Task details: In the entries below, find each line with the word "iterators" and return it.

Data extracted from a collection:
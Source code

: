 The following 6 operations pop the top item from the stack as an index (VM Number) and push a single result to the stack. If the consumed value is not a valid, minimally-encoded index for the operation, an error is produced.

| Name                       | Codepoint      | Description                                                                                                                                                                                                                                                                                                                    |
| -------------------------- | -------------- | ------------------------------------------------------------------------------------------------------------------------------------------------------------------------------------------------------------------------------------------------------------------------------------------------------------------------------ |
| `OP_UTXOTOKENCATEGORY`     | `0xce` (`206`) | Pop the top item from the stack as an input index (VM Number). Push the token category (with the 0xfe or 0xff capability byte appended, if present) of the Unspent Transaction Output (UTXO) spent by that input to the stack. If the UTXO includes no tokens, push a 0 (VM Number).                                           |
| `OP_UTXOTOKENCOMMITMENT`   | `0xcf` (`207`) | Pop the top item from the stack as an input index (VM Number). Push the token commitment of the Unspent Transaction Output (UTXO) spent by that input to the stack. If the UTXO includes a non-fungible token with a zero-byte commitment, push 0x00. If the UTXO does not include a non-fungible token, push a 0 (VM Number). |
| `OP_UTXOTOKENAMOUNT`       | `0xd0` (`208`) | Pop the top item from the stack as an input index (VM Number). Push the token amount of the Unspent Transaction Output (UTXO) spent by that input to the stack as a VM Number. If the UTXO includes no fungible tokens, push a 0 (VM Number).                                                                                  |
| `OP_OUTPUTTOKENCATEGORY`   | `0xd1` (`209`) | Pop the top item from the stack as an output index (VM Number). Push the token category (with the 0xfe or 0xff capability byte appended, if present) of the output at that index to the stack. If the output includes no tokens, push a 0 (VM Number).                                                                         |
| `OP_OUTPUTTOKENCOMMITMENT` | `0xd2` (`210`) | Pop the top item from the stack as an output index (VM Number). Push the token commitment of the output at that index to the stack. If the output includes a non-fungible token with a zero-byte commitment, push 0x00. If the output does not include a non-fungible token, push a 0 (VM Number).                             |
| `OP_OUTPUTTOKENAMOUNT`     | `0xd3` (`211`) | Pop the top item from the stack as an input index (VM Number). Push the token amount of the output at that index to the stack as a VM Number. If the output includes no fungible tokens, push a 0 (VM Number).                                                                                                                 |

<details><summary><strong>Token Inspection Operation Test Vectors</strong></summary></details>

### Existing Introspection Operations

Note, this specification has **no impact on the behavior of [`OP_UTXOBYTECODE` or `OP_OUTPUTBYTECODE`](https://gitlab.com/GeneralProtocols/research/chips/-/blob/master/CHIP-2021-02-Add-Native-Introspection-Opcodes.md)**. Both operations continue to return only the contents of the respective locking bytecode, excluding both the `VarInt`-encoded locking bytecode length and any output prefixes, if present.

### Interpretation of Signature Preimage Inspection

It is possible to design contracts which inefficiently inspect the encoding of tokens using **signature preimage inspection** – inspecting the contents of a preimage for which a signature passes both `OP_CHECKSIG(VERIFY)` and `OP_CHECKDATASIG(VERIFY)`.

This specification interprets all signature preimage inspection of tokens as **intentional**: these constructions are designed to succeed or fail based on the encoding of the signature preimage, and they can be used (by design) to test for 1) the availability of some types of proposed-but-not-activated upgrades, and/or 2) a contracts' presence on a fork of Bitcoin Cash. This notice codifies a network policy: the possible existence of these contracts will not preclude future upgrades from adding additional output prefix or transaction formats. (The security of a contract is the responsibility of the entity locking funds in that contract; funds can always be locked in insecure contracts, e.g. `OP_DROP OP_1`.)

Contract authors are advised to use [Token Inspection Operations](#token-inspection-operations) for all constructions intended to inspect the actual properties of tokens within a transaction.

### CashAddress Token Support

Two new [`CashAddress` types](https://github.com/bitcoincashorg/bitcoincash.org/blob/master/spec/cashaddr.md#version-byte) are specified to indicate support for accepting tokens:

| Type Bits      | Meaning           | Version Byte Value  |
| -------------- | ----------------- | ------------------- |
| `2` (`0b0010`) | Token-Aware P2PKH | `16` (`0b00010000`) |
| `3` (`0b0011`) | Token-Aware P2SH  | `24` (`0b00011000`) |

* * *

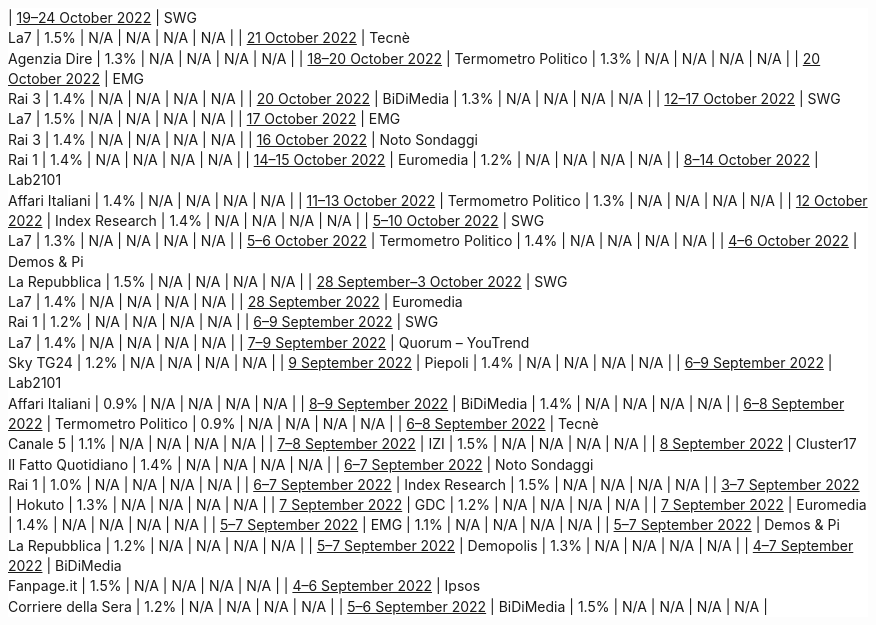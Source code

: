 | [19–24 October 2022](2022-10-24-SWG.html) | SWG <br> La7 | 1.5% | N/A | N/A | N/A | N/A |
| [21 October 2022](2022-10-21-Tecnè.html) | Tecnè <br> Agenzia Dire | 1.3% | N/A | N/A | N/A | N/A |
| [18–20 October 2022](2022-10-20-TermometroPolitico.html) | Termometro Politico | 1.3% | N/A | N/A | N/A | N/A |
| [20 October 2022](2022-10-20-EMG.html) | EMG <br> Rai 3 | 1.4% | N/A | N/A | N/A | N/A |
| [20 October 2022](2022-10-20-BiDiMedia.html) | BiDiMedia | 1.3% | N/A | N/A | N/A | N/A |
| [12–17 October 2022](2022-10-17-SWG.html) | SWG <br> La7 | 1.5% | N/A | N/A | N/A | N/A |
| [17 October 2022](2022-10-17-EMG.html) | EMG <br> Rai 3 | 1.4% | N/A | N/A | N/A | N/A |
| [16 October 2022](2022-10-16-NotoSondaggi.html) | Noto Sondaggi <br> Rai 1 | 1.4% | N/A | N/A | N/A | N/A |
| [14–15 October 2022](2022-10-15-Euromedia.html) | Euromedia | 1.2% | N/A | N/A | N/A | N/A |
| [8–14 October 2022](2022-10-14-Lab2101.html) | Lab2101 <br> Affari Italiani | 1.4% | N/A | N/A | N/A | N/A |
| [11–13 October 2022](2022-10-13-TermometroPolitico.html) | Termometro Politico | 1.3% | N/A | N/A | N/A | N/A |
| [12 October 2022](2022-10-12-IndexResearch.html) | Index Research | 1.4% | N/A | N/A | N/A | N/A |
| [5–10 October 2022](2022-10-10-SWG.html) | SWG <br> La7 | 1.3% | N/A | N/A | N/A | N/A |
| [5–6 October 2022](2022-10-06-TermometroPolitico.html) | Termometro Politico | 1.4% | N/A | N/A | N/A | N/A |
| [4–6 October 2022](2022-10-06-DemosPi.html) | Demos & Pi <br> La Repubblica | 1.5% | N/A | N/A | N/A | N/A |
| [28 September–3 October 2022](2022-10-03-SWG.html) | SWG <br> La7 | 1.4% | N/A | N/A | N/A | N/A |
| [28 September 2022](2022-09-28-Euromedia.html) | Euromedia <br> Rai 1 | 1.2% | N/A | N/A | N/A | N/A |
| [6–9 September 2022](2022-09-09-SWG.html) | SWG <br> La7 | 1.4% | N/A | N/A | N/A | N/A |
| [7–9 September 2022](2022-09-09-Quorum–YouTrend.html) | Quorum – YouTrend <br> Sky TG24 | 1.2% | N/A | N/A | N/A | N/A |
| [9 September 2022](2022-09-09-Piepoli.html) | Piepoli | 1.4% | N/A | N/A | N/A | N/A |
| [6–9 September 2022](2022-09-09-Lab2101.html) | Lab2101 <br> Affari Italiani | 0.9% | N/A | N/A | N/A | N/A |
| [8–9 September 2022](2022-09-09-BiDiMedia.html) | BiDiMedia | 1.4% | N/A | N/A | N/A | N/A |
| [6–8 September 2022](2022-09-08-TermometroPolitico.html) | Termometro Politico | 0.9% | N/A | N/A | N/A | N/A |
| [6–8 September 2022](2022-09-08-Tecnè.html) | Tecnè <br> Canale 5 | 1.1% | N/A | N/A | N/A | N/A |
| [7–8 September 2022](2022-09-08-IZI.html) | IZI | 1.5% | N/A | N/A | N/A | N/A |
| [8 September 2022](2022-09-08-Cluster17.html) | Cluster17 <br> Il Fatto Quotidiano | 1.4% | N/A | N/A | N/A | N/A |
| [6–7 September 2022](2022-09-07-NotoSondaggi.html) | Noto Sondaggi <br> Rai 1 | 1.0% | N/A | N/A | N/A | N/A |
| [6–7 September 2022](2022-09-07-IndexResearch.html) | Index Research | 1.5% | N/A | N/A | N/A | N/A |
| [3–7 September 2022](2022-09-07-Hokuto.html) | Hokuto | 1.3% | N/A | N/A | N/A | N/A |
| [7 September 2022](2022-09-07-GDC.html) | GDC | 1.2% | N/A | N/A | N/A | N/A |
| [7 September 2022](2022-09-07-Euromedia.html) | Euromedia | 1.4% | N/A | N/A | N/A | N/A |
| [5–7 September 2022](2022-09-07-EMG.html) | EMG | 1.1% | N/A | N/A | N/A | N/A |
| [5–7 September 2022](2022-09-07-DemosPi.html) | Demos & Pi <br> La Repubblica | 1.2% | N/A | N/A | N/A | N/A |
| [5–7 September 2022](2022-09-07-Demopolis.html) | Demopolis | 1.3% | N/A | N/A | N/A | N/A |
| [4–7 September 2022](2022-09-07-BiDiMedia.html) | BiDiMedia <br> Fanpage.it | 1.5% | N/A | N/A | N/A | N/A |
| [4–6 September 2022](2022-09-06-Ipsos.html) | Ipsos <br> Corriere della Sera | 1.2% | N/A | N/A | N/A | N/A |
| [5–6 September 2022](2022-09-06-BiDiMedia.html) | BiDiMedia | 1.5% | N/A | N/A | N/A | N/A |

...

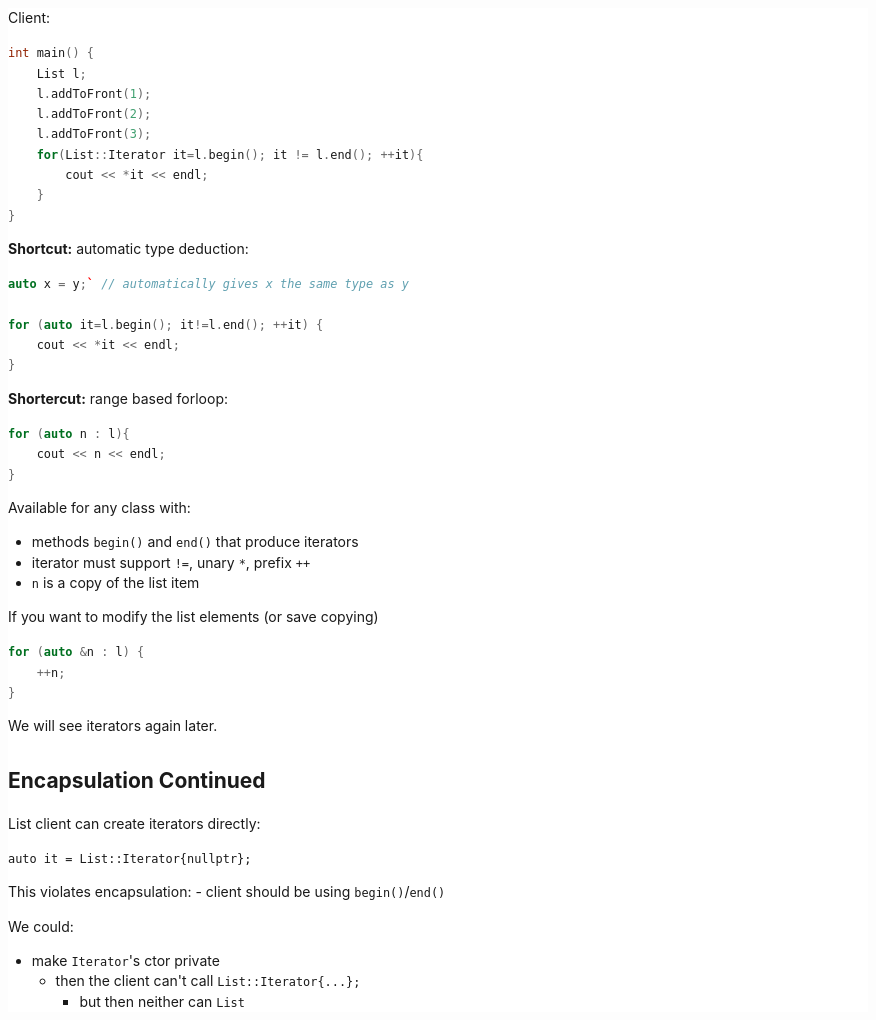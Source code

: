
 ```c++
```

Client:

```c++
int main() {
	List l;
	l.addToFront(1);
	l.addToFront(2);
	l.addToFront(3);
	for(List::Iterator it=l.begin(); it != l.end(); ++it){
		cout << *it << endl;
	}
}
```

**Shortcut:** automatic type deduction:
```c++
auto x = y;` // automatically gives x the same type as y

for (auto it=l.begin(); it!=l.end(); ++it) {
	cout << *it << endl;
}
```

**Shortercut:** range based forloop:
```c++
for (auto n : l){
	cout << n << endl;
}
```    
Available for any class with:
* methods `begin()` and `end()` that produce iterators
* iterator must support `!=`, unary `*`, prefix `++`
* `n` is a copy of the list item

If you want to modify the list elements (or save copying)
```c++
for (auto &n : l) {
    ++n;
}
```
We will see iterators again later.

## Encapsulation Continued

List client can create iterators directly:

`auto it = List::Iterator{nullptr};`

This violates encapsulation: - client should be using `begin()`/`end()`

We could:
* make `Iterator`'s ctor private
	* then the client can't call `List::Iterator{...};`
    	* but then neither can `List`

Reply to the exercise:
* methods `begin()` and `end()` that produce iterators
We will see iterators again later.
List client can create iterators directly:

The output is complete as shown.